Tuesday 23 May 2017: Metadata Merge
A couple of days ago, Wikidata item Q30000000 was created. That was notionally the 30 millionth entry in Wikidata, which is Wikipedia’s database. And, fittingly, it was for a scientific paper, published in 2002 in Molecular Endocrinology.
I say that was appropriate, because today in Vienna the WikiCite conference opens. It is a celebration of, and also intended to be an addition to, the creation and progress on Wikidata of a substantial open bibliography. With around half a million papers catalogued, so far, the job is nothing like finished, even in the restricted area of science research publications. But on the other hand it is well started, and Wikidata is capacious enough to allow it room to grow.

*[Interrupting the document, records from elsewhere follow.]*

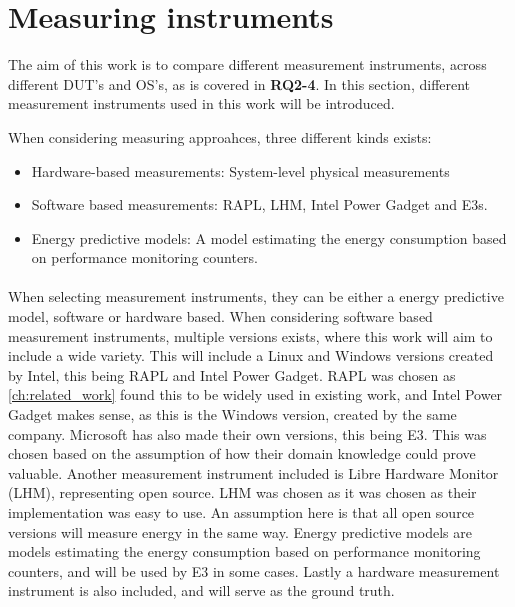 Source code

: \section{Measuring instruments}\label{sec:measuring_instruments}

The aim of this work is to compare different measurement instruments, across different DUT's and OS's, as is covered in \textbf{RQ2-4}. In this section, different measurement instruments used in this work will be introduced.

When considering measuring approahces, three different kinds exists:

\begin{itemize}
    \item Hardware-based measurements: System-level physical measurements
    \item Software based measurements: RAPL, LHM, Intel Power Gadget and E3s.
    \item Energy predictive models: A model estimating the energy consumption based on performance monitoring counters.
\end{itemize}

\paragraph*{}
When selecting measurement instruments, they can be either a energy predictive model, software or hardware based. When considering software based measurement instruments, multiple versions exists, where this work will aim to include a wide variety. This will include a Linux and Windows versions created by Intel, this being RAPL and Intel Power Gadget. RAPL was chosen as \cref*{ch:related_work} found this to be widely used in existing work, and Intel Power Gadget makes sense, as this is the Windows version, created by the same company. Microsoft has also made their own versions, this being E3. This was chosen based on the assumption of how their domain knowledge could prove valuable. Another measurement instrument included is Libre Hardware Monitor (LHM), representing open source. LHM was chosen as it was chosen as their implementation was easy to use. An assumption here is that all open source versions will measure energy in the same way. Energy predictive models are models estimating the energy consumption based on performance monitoring counters, and will be used by E3 in some cases. Lastly a hardware measurement instrument is also included, and will serve as the ground truth.



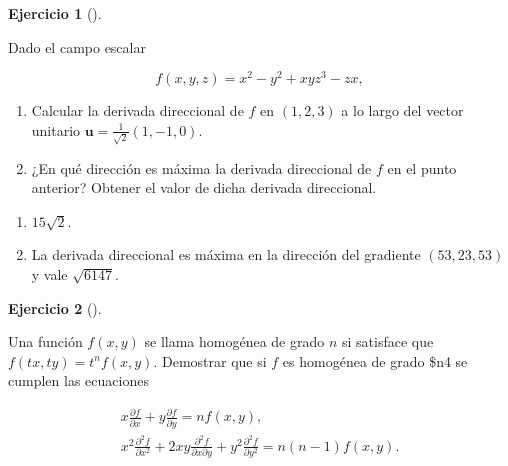 \documentclass[
  a4paper,
]{scrreport}
\theoremstyle{definition}
\newtheorem{exercise}{Ejercicio}[chapter]
\theoremstyle{remark}
\begin{document}
\begin{exercise}[]\protect\hypertarget{exr-derivada-direccional-3}{}\label{exr-derivada-direccional-3}

Dado el campo escalar

\[
f(x,y,z) = x^2-y^2+xyz^3-zx,
\]

\begin{enumerate}
\def\labelenumi{\alph{enumi}.}
\item
  Calcular la derivada direccional de \(f\) en \((1,2,3)\) a lo largo
  del vector unitario \(\mathbf{u}=\frac{1}{\sqrt2}(1,-1,0)\).
\item
  ¿En qué dirección es máxima la derivada direccional de \(f\) en el
  punto anterior? Obtener el valor de dicha derivada direccional.
\end{enumerate}

\end{exercise}

\begin{tcolorbox}[enhanced jigsaw, bottomrule=.15mm, breakable, colframe=quarto-callout-tip-color-frame, toprule=.15mm, opacityback=0, left=2mm, opacitybacktitle=0.6, colback=white, toptitle=1mm, titlerule=0mm, bottomtitle=1mm, arc=.35mm, title=\textcolor{quarto-callout-tip-color}{\faLightbulb}\hspace{0.5em}{Solución}, rightrule=.15mm, colbacktitle=quarto-callout-tip-color!10!white, leftrule=.75mm, coltitle=black]

\begin{enumerate}
\def\labelenumi{\alph{enumi}.}
\item
  \(15\sqrt{2}\).
\item
  La derivada direccional es máxima en la dirección del gradiente
  \((53,23,53)\) y vale \(\sqrt{6147}\).
\end{enumerate}

\end{tcolorbox}

\begin{exercise}[]\protect\hypertarget{exr-funcion-homogenea}{}\label{exr-funcion-homogenea}

Una función \(f(x,y)\) se llama homogénea de grado \(n\) si satisface
que \(f(tx, ty) = t^nf(x,y)\). Demostrar que si \(f\) es homogénea de
grado \$n4 se cumplen las ecuaciones

\[
\begin{gathered}
x\frac{\partial f}{\partial x} + y \frac{\partial f}{\partial y} = nf(x,y),\\
x^2\frac{\partial^2 f}{\partial x^2} + 2xy \frac{\partial^2 f}{\partial x \partial y} + y^2 \frac{\partial^2 f}{\partial y^2} = n(n-1)f(x,y).
\end{gathered}
\]

\end{exercise}
\end{document}
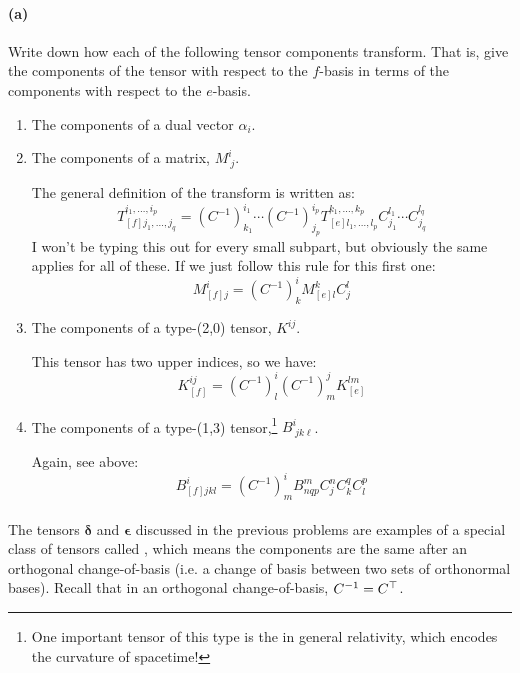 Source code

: \documentclass{article}
\begin{document}
\phline
\paragraph{(a)}
Write down how each of the following tensor components transform.  That is, give the components of the tensor with respect to the $f$-basis in terms of the components 
with respect to the $e$-basis.
	\begin{enumerate}
		\item {}  The components of a dual vector $\alpha_{i}$.
		\item The components of a matrix, $M^{i}_{\ j}$.

			\begin{solution}
				The general definition of the transform is written as:
				\[
					T^{i_1, \dots, i_p}_{[f] j_1, \dots, j_q} = (C^{-1})^{i_1}_{k_1} \cdots (C^{-1})^{i_p}_{j_p}
					T^{k_1, \dots, k_p}_{[e] l_1, \dots, l_p} C^{l_1}_{j_1} \cdots C^{l_q}_{j_q}
				\] 
				I won't be typing this out for every small subpart, but obviously the same applies for all 
				of these. If we just follow this rule for this first one:
				\[
					M^i_{[f] j} = (C^{-1})^i_k M^k_{[e]l}C^l_j
				\] 

			\end{solution}
		\item The components of a type-(2,0) tensor, $K^{ij}$.

			\begin{solution}
				This tensor has two upper indices, so we have:
				\[
					K^{ij}_{[f]} = (C^{-1})^i_l(C^{-1})^j_m K^{lm}_{[e]}
				\] 
			\end{solution}
		\item The components of a type-(1,3) tensor,\footnote{One important tensor of this type is the  in general relativity,
		which encodes the curvature of spacetime!} $B^{i}_{\ jk\ell}$.

		\begin{solution}
			Again, see above:
			\[
				B^i_{[f]jkl} = (C^{-1})^i_m B^m_{nqp} C^n_j C^q_k C^p_l
			\] 
		\end{solution}
	\end{enumerate}

\phline
\paragraph{}
The tensors $\boldsymbol{\delta}$ and $\boldsymbol{\epsilon}$ discussed in the previous problems are examples of a special class of tensors called , 
which means the components are the same after an orthogonal change-of-basis (i.e. a change of basis between two sets of orthonormal bases).  
Recall that in an orthogonal change-of-basis, ${C}^{-1}={C}^{\top}$.
\end{document}
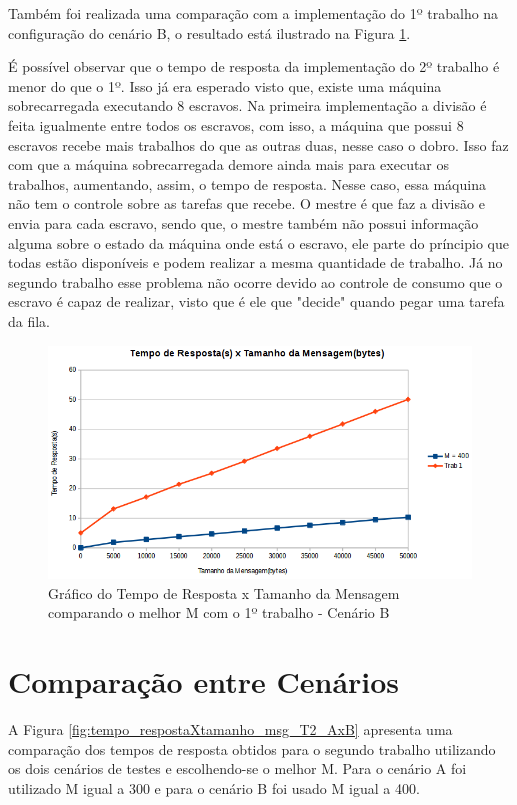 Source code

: \documentclass[
	12pt,				%
    oneside,			%
	a4paper,			%
	english,			%
	brazil,				%
	]{abntex2}
\begin{document}
Também foi realizada uma comparação com a implementação do 1º trabalho na configuração do cenário B, o resultado está ilustrado na Figura \ref{fig:tempo_respostaXtamanho_msg_B_T1}.

É possível observar que o tempo de resposta da implementação do 2º trabalho é menor do que o 1º. Isso já era esperado visto que, existe uma máquina sobrecarregada executando 8 escravos. Na primeira implementação a divisão é feita igualmente entre todos os escravos, com isso, a máquina que possui 8 escravos recebe mais trabalhos do que as outras duas, nesse caso o dobro. Isso faz com que a máquina sobrecarregada demore ainda mais para executar os trabalhos, aumentando, assim, o tempo de resposta. Nesse caso, essa máquina não tem o controle sobre as tarefas que recebe. O mestre é que faz a divisão e envia para cada escravo, sendo que, o mestre também não possui informação alguma sobre o estado da máquina onde está o escravo, ele parte do príncipio que todas estão disponíveis e podem realizar a mesma quantidade de trabalho. Já no segundo trabalho esse problema não ocorre devido ao controle de consumo que o escravo é capaz de realizar, visto que é ele que "decide" quando pegar uma tarefa da fila.

\begin{figure}[!htb]
\centering
\includegraphics[scale=0.7]{figuras/B_T1.png}
\caption{Gráfico do Tempo de Resposta x Tamanho da Mensagem comparando o melhor M com o 1º trabalho - Cenário B}
\label{fig:tempo_respostaXtamanho_msg_B_T1}
\end{figure}


\section{Comparação entre Cenários}

A Figura \ref{fig:tempo_respostaXtamanho_msg_T2_AxB} apresenta uma comparação dos tempos de resposta obtidos para o segundo trabalho utilizando os dois cenários de testes e escolhendo-se o melhor M. Para o cenário A foi utilizado M igual a 300 e para o cenário B foi usado M igual a 400.
\end{document}
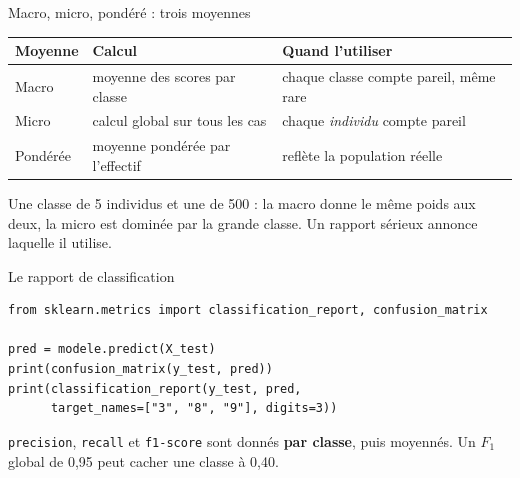 \begin{frame}{Macro, micro, pondéré : trois moyennes}
\begin{center}
\small
\begin{tabular}{@{}p{}p{}p{}@{}}
\toprule
\textbf{Moyenne} & \textbf{Calcul} & \textbf{Quand l'utiliser} \\
\midrule
Macro & moyenne des scores par classe & chaque classe compte pareil, même rare \\
Micro & calcul global sur tous les cas & chaque \emph{individu} compte pareil \\
Pondérée & moyenne pondérée par l'effectif & reflète la population réelle \\
\bottomrule
\end{tabular}
\end{center}
\vspace{2mm}
\begin{kbox}[Exemple]
Une classe de 5 individus et une de 500 : la macro donne le même poids aux deux,
la micro est dominée par la grande classe. Un rapport sérieux annonce laquelle
il utilise.
\end{kbox}
\end{frame}

\begin{frame}[fragile]{Le rapport de classification}
\begin{codebox}
\begin{lstlisting}
from sklearn.metrics import classification_report, confusion_matrix

pred = modele.predict(X_test)
print(confusion_matrix(y_test, pred))
print(classification_report(y_test, pred,
      target_names=["3", "8", "9"], digits=3))
\end{lstlisting}
\end{codebox}
\vspace{1mm}
{\footnotesize
\texttt{precision}, \texttt{recall} et \texttt{f1-score} sont donnés
\textbf{par classe}, puis moyennés. Un $F_1$ global de 0,95 peut cacher une
classe à 0,40.}
\end{frame}


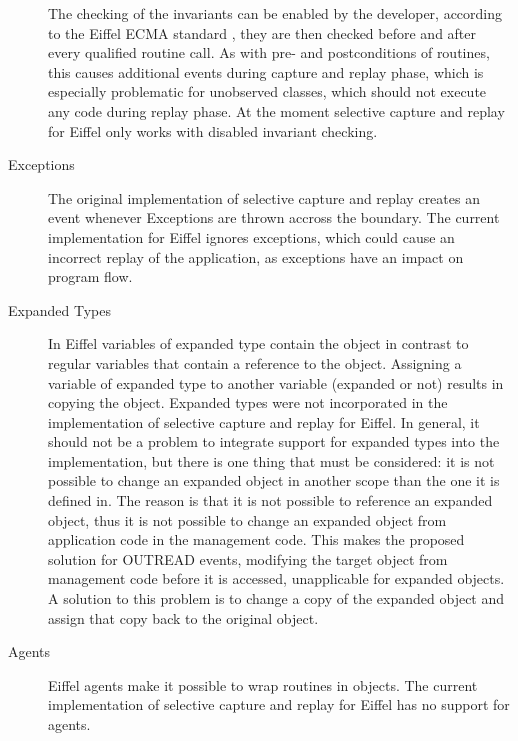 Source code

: \begin{description}
The checking of the invariants can be enabled by the developer, according to the Eiffel ECMA standard \cite{Eiffel-ECMA}, they are then checked before and after every qualified routine call. As with pre- and postconditions of routines, this causes additional events during capture and replay phase, which is especially problematic for unobserved classes, which should not execute any code during replay phase. At the moment selective capture and replay for Eiffel only works with disabled invariant checking.
 \item [Exceptions] The original implementation of selective capture and replay creates an event whenever Exceptions are thrown accross the boundary. The current implementation for Eiffel ignores exceptions, which could cause an incorrect replay of the application, as exceptions have an impact on program flow. %
 \item [Expanded Types] In Eiffel variables of expanded type contain the object in contrast to regular variables that contain a reference to the object. Assigning a variable of expanded type to another variable (expanded or not) results in copying the object. Expanded types were not incorporated in the implementation of selective capture and replay for Eiffel. In general, it should not be a problem to integrate support for expanded types into the implementation, but there is one thing that must be considered: it is not possible to change an expanded object in another scope than the one it is defined in. The reason is that it is not possible to reference an expanded object, thus it is not possible to change an expanded object from application code in the management code. This makes the proposed solution for OUTREAD events, modifying the target object from management code before it is accessed, unapplicable for expanded objects. A solution to this problem is to change a copy of the expanded object and assign that copy back to the original object.
 \item [Agents] Eiffel agents make it possible to wrap routines in objects. The current implementation of selective capture and replay for Eiffel has no support for agents.

\end{description}
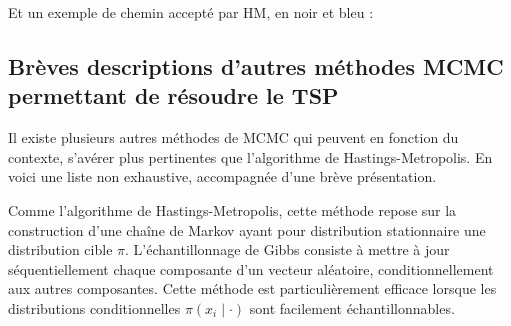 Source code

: \documentclass{article}
\begin{document}
\begin{tcolorbox}[colback=white,colframe=yellow!80!black,title=Exemple 2, breakable]
Et un exemple de chemin accepté par HM, en noir et bleu :
\begin{center}
\end{center}
\end{tcolorbox}



\subsection{Brèves descriptions d'autres méthodes MCMC permettant de résoudre le TSP}

Il existe plusieurs autres méthodes de MCMC qui peuvent en fonction du contexte, s'avérer plus pertinentes que l'algorithme de Hastings-Metropolis.
En voici une liste non exhaustive, accompagnée d'une brève présentation. \\

\begin{tcolorbox}[colback=white,colframe=yellow!80!black,title=L'échantillonnage de Gibbs]
Comme l'algorithme de Hastings-Metropolis, 
cette méthode repose sur la construction d'une chaîne de Markov ayant pour distribution stationnaire une distribution cible $\pi$. 
L'échantillonnage de Gibbs consiste à mettre à jour séquentiellement chaque composante d'un vecteur aléatoire, conditionnellement aux autres composantes. 
Cette méthode est particulièrement efficace lorsque les distributions conditionnelles $\pi(x_i \mid \cdot)$ sont facilement échantillonnables.
\end{tcolorbox}
\end{document}
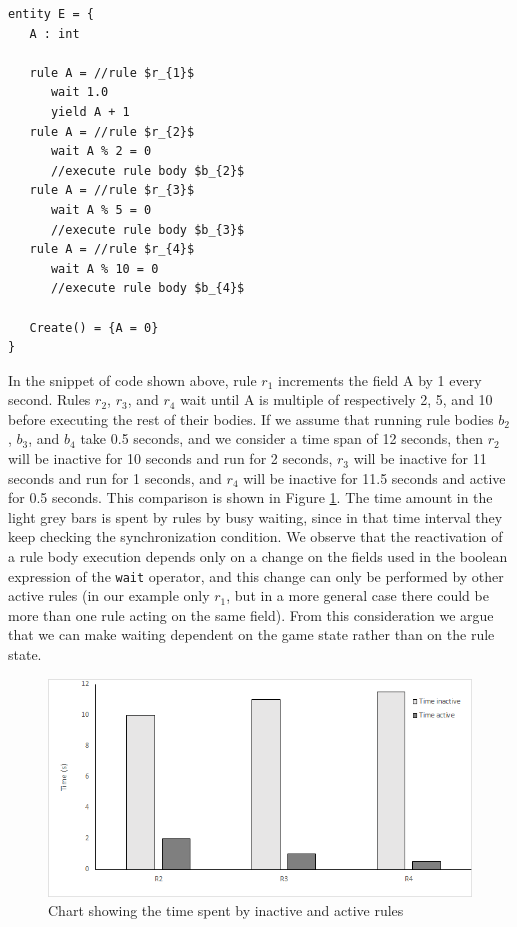 \begin{lstlisting}[mathescape]
entity E = {
   A : int
	
   rule A = //rule $r_{1}$
      wait 1.0
      yield A + 1
   rule A = //rule $r_{2}$
      wait A % 2 = 0
      //execute rule body $b_{2}$
   rule A = //rule $r_{3}$
      wait A % 5 = 0
      //execute rule body $b_{3}$
   rule A = //rule $r_{4}$
      wait A % 10 = 0
      //execute rule body $b_{4}$
      
   Create() = {A = 0}		
}
\end{lstlisting}
In the snippet of code shown above, rule $r_{1}$ increments the field A by 1 every second. Rules $r_{2}$, $r_{3}$, and $r_{4}$ wait until A is multiple of respectively 2, 5, and 10 before executing the rest of their bodies. If we assume that running rule bodies $b_{2}$, $b_{3}$, and $b_{4}$ take 0.5 seconds, and we consider a time span of 12 seconds, then $r_{2}$ will be inactive for 10 seconds and run for 2 seconds, $r_{3}$ will be inactive for 11 seconds and run for 1 seconds, and $r_{4}$ will be inactive for 11.5 seconds and active for 0.5 seconds. This comparison is shown in Figure \ref{fig:s4f1}. The time amount in the light grey bars is spent by rules by busy waiting, since in that time interval they keep checking the synchronization condition. We observe that the reactivation of a rule body execution depends only on a change on the fields used in the boolean expression of the \texttt{wait} operator, and this change can only be performed by other active rules (in our example only $r_{1}$, but in a more general case there could be more than one rule acting on the same field). From this consideration we argue that we can make waiting dependent on the game state rather than on the rule state.

\begin{figure}
	\centering
	\includegraphics[scale=0.5]{Image/wait_chart}
	\caption{Chart showing the time spent by inactive and active rules}
	\label{fig:s4f1}
\end{figure}


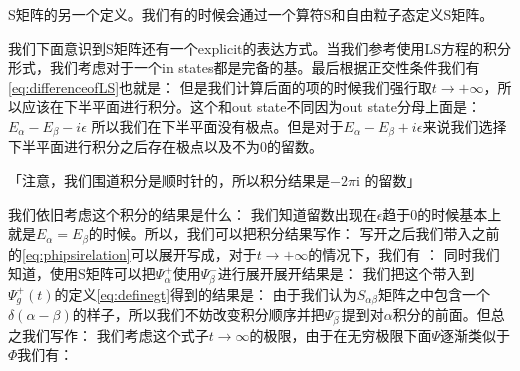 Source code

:  S矩阵的另一个定义。我们有的时候会通过一个算符S和自由粒子态定义S矩阵。

我们下面意识到S矩阵还有一个explicit的表达方式。当我们参考使用LS方程的积分形式，我们考虑对于一个in states都是完备的基。最后根据正交性条件我们有\cref{eq:differenceofLS}也就是：
但是我们计算后面的项的时候我们强行取$ t \to +\infty $，所以应该在下半平面进行积分。这个和out state不同因为out state分母上面是：$ E_\alpha-E_\beta- i\epsilon $ 所以我们在下半平面没有极点。但是对于$ E_\alpha-E_\beta+ i\epsilon $来说我们选择下半平面进行积分之后存在极点以及不为0的留数。

「注意，我们围道积分是顺时针的，所以积分结果是$ -2 \pi \mathrm{i} $ 的留数」

我们依旧考虑这个积分的结果是什么：
我们知道留数出现在$ \epsilon $趋于0的时候基本上就是$ E_\alpha = E_\beta $的时候。所以，我们可以把积分结果写作：
写开之后我们带入之前的\cref{eq:phipsirelation}可以展开写成，对于$ t \to +\infty $的情况下，我们有 ：
\line
同时我们知道，使用S矩阵可以把$ \Psi_\alpha^{+} $使用$ \Psi_\beta^{-} $进行展开展开结果是：
我们把这个带入到$ \Psi_g^+(t) $的定义\cref{eq:definegt}得到的结果是：
由于我们认为$ S_{\alpha\beta} $矩阵之中包含一个$ \delta(\alpha - \beta) $的样子，所以我们不妨改变积分顺序并把$ \Psi_\beta^- $提到对$ \alpha $积分的前面。但总之我们写作：
我们考虑这个式子$ t \to \infty $的极限，由于在无穷极限下面$ \Psi $逐渐类似于$ \Phi $我们有：

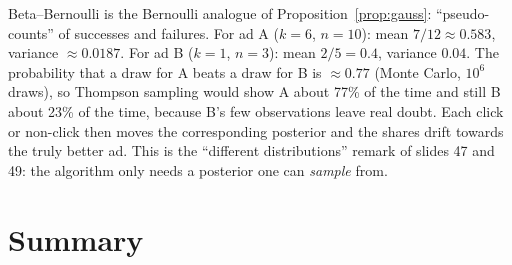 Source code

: \documentclass[11pt,a4paper]{article}
\theoremstyle{plain}
\theoremstyle{definition}
\theoremstyle{remark}
\begin{document}
\begin{intuition}
Beta--Bernoulli is the Bernoulli analogue of Proposition~\ref{prop:gauss}: ``pseudo-counts'' of successes and failures. For ad A ($k=6$, $n=10$): mean $7/12\approx0.583$, variance $\approx0.0187$. For ad B ($k=1$, $n=3$): mean $2/5=0.4$, variance $0.04$.
The probability that a draw for A beats a draw for B is $\approx0.77$ (Monte Carlo, $10^6$ draws), so Thompson sampling would show A about 77\% of the time and still B about 23\% of the time, because B's few observations leave
real doubt. Each click or non-click then moves the corresponding posterior and the shares drift towards the truly better ad. This is the ``different distributions'' remark of slides 47 and 49: the algorithm only needs a posterior one can \emph{sample} from.
\end{intuition}

\section{Summary}
\end{document}
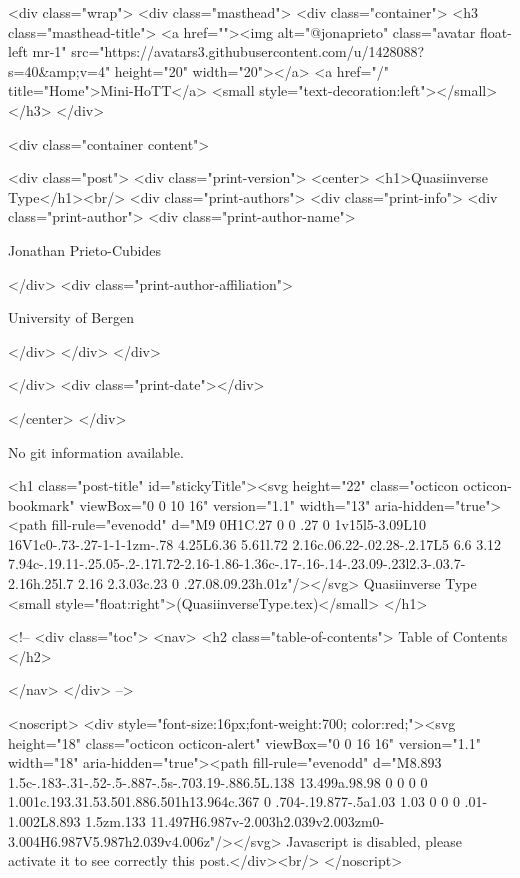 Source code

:     <div class="wrap">
      <div class="masthead">
        <div class="container">
          <h3 class="masthead-title">
            <a href=""><img alt="@jonaprieto" class="avatar float-left mr-1" src="https://avatars3.githubusercontent.com/u/1428088?s=40&amp;v=4" height="20" width="20"></a>
            <a href="/" title="Home">Mini-HoTT</a>
            <small style="text-decoration:left"></small>
          </h3>
        </div>
      
      <div class="container content">
        







<div class="post">
  <div class="print-version">
    <center>
      <h1>Quasiinverse Type</h1><br/>
        <div class="print-authors">
          <div class="print-info">
            <div class="print-author">
              <div class="print-author-name">
                
                  Jonathan Prieto-Cubides
                
              </div>
              <div class="print-author-affiliation">
                
                  University of Bergen
                
                </div>
            </div>
          </div>
          
          
        </div>
        <div class="print-date"></div>
        
        
    </center>
  </div>

  
  No git information available.
  

  <h1 class="post-title" id="stickyTitle"><svg height="22" class="octicon octicon-bookmark" viewBox="0 0 10 16" version="1.1" width="13" aria-hidden="true"><path fill-rule="evenodd" d="M9 0H1C.27 0 0 .27 0 1v15l5-3.09L10 16V1c0-.73-.27-1-1-1zm-.78 4.25L6.36 5.61l.72 2.16c.06.22-.02.28-.2.17L5 6.6 3.12 7.94c-.19.11-.25.05-.2-.17l.72-2.16-1.86-1.36c-.17-.16-.14-.23.09-.23l2.3-.03.7-2.16h.25l.7 2.16 2.3.03c.23 0 .27.08.09.23h.01z"/></svg> Quasiinverse Type <small style="float:right">(QuasiinverseType.tex)</small>
  </h1>

  <!-- 
  <div class="toc">
    <nav>
    <h2 class="table-of-contents"> Table of Contents </h2>
      

    </nav>
  </div>
   -->

  <noscript>
  <div style="font-size:16px;font-weight:700; color:red;"><svg height="18" class="octicon octicon-alert" viewBox="0 0 16 16" version="1.1" width="18" aria-hidden="true"><path fill-rule="evenodd" d="M8.893 1.5c-.183-.31-.52-.5-.887-.5s-.703.19-.886.5L.138 13.499a.98.98 0 0 0 0 1.001c.193.31.53.501.886.501h13.964c.367 0 .704-.19.877-.5a1.03 1.03 0 0 0 .01-1.002L8.893 1.5zm.133 11.497H6.987v-2.003h2.039v2.003zm0-3.004H6.987V5.987h2.039v4.006z"/></svg> Javascript is disabled, please activate it to see correctly this post.</div><br/>
  </noscript>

So this is all about metadata. in other words, data that speaks of other data. When “bulk metadata collection” was in the news recently, it meant data about phone calls, for instance who called whom, not what was said. Metadata and collections go together, and there is a large overlap between metadata as an area and more traditional cataloguing.
What is happening on Wikidata is the accumulation of data about scientific papers, but not only those. OCLC, who run the WorldCat catalogue of books in tens of thousands of libraries, has recently announced a metadata donation to Wikimedia. That follows its 2015 decision that VIAF, its authority control site, would crosslink closely with Wikidata. These are global initiatives in the library world, and operate on a large scale. One doesn’t need the exact numbers, nor to be able to follow exactly how the data is flowing, to understand that searching down that reference, online, and putting it to use, is becoming easier.
My own stake in this area comes via ContentMine, and its project to place scientific facts into Wikidata. In science, the difference between a fact referenced to the literature, and the other kind, is major. It is probably the case that much bibliographic and citation metadata is going to end up on Wikidata. WikiCite 2017 is dedicated both to that direction, and referencing on Wikipedia. Now more than ever, what is written online needs to be backed up solidly.
Indeed though, much remains to do, and a slick pressing of buttons will not yet merge the world’s bibliographic metadata, which largely remains in information silos. According to Wikipedia, “The collections of the Library of Congress include more than 32 million cataloged books and other print materials in 470 languages”. It sounds like some work would be involved. Further, as I mentioned last time, authors can be troublesome. The paper announcing the discovery of the Higgs boson set a record with over 5,000 author credits. We ain’t seen nothing yet.